━━━━━ Material shown

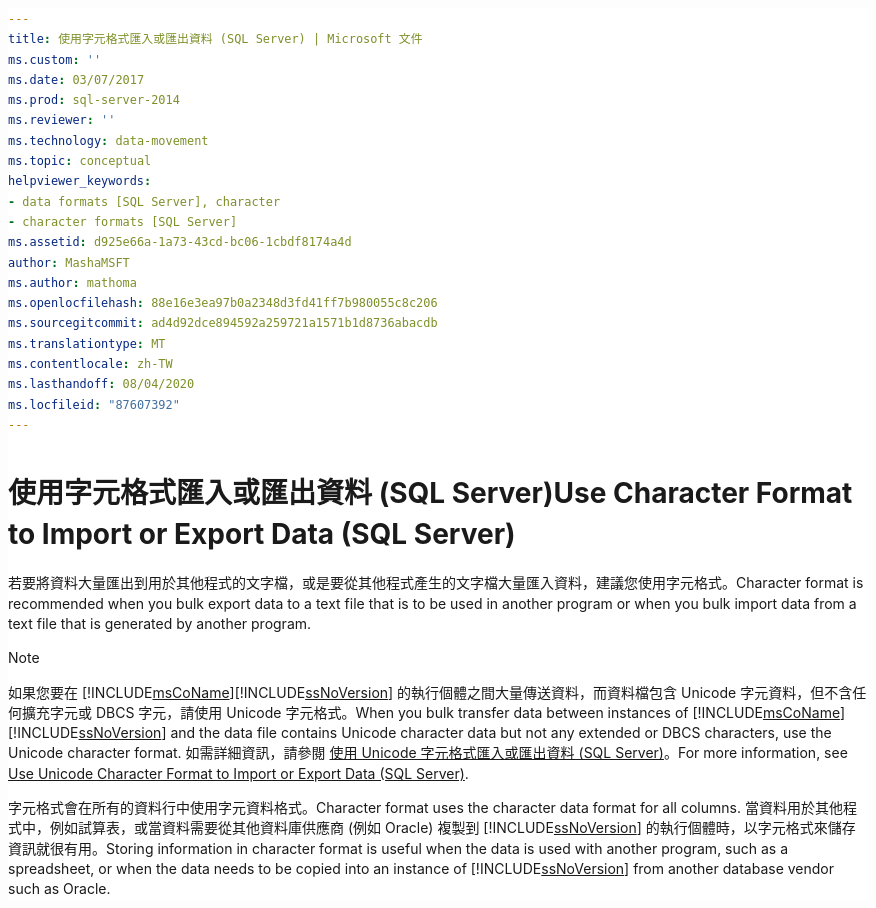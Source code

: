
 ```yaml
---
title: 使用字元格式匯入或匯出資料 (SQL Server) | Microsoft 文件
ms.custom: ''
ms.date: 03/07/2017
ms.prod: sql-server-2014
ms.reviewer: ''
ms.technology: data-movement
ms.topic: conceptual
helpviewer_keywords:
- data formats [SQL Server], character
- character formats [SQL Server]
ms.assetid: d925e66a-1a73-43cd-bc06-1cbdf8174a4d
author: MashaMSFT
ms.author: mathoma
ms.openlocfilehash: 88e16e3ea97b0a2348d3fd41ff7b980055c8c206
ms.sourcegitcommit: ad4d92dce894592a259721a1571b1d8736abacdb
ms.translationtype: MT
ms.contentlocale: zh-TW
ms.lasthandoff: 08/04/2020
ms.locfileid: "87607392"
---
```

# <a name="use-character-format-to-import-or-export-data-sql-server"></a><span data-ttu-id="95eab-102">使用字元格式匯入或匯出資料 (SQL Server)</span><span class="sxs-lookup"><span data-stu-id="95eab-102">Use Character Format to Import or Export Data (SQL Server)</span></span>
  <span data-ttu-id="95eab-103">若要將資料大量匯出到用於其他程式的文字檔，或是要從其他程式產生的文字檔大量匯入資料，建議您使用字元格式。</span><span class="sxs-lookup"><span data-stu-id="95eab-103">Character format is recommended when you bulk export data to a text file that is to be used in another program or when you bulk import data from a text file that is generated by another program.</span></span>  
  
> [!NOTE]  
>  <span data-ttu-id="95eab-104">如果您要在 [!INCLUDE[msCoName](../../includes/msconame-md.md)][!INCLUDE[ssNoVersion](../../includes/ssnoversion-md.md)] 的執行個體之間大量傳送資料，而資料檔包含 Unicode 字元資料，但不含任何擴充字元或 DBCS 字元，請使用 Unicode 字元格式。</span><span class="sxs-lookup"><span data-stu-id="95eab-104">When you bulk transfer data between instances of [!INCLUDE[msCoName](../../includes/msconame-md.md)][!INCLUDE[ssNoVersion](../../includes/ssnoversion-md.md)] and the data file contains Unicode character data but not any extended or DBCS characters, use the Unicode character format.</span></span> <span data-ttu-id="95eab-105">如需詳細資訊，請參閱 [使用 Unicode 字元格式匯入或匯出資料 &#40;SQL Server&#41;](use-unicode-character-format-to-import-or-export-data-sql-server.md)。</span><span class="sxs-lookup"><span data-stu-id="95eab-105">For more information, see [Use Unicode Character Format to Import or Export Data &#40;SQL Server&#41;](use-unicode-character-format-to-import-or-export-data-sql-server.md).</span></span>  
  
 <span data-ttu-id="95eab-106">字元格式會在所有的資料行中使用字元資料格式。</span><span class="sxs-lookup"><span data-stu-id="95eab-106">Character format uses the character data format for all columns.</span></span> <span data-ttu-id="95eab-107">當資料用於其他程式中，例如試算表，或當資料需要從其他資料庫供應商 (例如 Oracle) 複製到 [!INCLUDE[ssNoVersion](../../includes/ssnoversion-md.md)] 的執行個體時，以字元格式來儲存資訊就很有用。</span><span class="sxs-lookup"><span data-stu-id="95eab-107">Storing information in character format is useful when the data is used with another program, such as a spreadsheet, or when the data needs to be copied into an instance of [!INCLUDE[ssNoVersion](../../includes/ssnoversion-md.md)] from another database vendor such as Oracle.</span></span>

━━━━━━━━━━

Problem description: Wherever the string "INCLUDE" appears in a line of the records, copy that line.

Exercise result:
>  <span data-ttu-id="95eab-104">如果您要在 [!INCLUDE[msCoName](../../includes/msconame-md.md)][!INCLUDE[ssNoVersion](../../includes/ssnoversion-md.md)] 的執行個體之間大量傳送資料，而資料檔包含 Unicode 字元資料，但不含任何擴充字元或 DBCS 字元，請使用 Unicode 字元格式。</span><span class="sxs-lookup"><span data-stu-id="95eab-104">When you bulk transfer data between instances of [!INCLUDE[msCoName](../../includes/msconame-md.md)][!INCLUDE[ssNoVersion](../../includes/ssnoversion-md.md)] and the data file contains Unicode character data but not any extended or DBCS characters, use the Unicode character format.</span></span> <span data-ttu-id="95eab-105">如需詳細資訊，請參閱 [使用 Unicode 字元格式匯入或匯出資料 &#40;SQL Server&#41;](use-unicode-character-format-to-import-or-export-data-sql-server.md)。</span><span class="sxs-lookup"><span data-stu-id="95eab-105">For more information, see [Use Unicode Character Format to Import or Export Data &#40;SQL Server&#41;](use-unicode-character-format-to-import-or-export-data-sql-server.md).</span></span>  
 <span data-ttu-id="95eab-106">字元格式會在所有的資料行中使用字元資料格式。</span><span class="sxs-lookup"><span data-stu-id="95eab-106">Character format uses the character data format for all columns.</span></span> <span data-ttu-id="95eab-107">當資料用於其他程式中，例如試算表，或當資料需要從其他資料庫供應商 (例如 Oracle) 複製到 [!INCLUDE[ssNoVersion](../../includes/ssnoversion-md.md)] 的執行個體時，以字元格式來儲存資訊就很有用。</span><span class="sxs-lookup"><span data-stu-id="95eab-107">Storing information in character format is useful when the data is used with another program, such as a spreadsheet, or when the data needs to be copied into an instance of [!INCLUDE[ssNoVersion](../../includes/ssnoversion-md.md)] from another database vendor such as Oracle.</span></span>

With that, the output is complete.